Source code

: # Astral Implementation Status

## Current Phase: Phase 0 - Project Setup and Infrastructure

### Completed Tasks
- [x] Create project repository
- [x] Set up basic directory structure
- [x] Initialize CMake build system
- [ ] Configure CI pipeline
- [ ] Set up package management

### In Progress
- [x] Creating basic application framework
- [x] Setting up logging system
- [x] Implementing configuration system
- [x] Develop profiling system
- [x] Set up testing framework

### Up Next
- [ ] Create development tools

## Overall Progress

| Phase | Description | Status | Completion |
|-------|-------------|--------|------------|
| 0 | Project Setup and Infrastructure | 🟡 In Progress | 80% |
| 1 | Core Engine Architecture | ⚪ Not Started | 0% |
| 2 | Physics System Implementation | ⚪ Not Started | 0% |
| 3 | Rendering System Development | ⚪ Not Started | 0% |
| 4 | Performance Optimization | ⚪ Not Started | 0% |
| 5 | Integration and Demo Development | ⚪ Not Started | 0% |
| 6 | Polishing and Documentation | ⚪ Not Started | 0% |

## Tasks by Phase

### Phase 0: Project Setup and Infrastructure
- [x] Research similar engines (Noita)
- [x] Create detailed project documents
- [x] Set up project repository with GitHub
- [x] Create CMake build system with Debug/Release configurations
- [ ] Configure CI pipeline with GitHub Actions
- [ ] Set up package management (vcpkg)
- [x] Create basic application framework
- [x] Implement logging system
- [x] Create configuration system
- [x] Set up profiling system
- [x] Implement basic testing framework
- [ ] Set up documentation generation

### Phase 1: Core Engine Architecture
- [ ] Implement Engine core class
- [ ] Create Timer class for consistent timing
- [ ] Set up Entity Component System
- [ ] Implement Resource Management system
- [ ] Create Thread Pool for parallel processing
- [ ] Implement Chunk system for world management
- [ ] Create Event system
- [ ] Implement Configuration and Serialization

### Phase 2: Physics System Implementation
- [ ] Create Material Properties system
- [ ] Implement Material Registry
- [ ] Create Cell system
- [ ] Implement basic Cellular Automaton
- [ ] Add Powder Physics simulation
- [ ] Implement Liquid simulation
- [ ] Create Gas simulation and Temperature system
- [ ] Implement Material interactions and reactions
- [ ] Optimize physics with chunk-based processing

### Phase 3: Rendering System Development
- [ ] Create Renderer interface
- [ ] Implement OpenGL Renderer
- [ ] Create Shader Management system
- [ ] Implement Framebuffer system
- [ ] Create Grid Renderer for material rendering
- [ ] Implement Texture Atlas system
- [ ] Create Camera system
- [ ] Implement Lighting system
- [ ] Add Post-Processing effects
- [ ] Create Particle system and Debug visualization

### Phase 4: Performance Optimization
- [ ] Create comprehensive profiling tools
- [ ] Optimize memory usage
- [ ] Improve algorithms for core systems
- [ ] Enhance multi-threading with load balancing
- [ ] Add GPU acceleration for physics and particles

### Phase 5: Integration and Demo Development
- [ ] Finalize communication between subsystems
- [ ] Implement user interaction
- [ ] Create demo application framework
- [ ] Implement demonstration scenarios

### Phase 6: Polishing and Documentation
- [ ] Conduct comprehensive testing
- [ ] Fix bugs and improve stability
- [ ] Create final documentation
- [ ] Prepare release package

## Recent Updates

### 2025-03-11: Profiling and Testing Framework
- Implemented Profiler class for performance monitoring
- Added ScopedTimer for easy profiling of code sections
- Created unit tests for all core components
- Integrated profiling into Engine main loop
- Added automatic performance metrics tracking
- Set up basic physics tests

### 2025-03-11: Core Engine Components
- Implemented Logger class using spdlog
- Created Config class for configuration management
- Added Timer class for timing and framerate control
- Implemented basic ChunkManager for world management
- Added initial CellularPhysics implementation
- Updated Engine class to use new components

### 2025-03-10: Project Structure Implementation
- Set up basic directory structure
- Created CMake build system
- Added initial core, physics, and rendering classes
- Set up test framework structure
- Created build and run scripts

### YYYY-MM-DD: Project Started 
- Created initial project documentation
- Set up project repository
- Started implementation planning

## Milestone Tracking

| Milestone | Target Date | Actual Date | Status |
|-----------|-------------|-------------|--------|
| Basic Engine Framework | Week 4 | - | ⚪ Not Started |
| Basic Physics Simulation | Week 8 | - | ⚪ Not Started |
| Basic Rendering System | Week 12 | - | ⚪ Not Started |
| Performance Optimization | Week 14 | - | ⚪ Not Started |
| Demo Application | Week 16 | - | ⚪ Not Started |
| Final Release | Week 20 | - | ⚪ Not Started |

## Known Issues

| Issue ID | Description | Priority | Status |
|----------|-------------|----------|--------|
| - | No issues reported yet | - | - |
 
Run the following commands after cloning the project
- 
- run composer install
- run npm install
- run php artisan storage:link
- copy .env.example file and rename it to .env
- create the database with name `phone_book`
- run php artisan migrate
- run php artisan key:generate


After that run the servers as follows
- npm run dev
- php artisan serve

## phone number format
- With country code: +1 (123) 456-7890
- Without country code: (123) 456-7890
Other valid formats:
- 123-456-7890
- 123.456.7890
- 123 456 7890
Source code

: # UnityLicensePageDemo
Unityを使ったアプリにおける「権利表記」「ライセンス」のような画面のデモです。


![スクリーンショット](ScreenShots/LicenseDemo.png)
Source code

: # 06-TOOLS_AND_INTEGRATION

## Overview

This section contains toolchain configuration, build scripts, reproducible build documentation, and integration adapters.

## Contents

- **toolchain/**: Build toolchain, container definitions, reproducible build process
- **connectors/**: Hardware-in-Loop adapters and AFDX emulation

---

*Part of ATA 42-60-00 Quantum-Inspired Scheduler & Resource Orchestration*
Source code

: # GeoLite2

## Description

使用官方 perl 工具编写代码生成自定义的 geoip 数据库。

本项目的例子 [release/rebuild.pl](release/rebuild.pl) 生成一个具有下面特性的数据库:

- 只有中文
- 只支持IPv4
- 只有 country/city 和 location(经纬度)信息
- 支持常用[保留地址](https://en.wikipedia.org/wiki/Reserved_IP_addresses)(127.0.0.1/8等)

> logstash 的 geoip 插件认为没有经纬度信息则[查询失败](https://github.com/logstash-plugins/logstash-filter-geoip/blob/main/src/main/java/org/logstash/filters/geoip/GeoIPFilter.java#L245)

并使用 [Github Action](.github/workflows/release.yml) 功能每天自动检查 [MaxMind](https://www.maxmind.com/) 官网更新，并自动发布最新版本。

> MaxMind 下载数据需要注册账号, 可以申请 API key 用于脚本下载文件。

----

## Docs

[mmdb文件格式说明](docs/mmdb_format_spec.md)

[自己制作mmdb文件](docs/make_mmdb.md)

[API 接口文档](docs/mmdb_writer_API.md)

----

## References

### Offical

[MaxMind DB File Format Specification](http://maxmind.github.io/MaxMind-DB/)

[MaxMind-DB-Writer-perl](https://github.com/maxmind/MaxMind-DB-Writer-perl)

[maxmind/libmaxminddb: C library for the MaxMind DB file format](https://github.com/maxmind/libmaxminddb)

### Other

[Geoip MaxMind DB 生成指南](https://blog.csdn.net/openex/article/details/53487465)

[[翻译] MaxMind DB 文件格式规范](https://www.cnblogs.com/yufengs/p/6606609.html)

**EXERCISE INSTRUCTIONS:**
For the listing above, print only the lines starting at the line containing "- Set up project repository" and ending at the line containing "Priority | Status |", exactly, both included.

**SOLUTION TO THIS PROBLEM:**
- Set up project repository
- Started implementation planning

## Milestone Tracking

| Milestone | Target Date | Actual Date | Status |
|-----------|-------------|-------------|--------|
| Basic Engine Framework | Week 4 | - | ⚪ Not Started |
| Basic Physics Simulation | Week 8 | - | ⚪ Not Started |
| Basic Rendering System | Week 12 | - | ⚪ Not Started |
| Performance Optimization | Week 14 | - | ⚪ Not Started |
| Demo Application | Week 16 | - | ⚪ Not Started |
| Final Release | Week 20 | - | ⚪ Not Started |

## Known Issues

| Issue ID | Description | Priority | Status |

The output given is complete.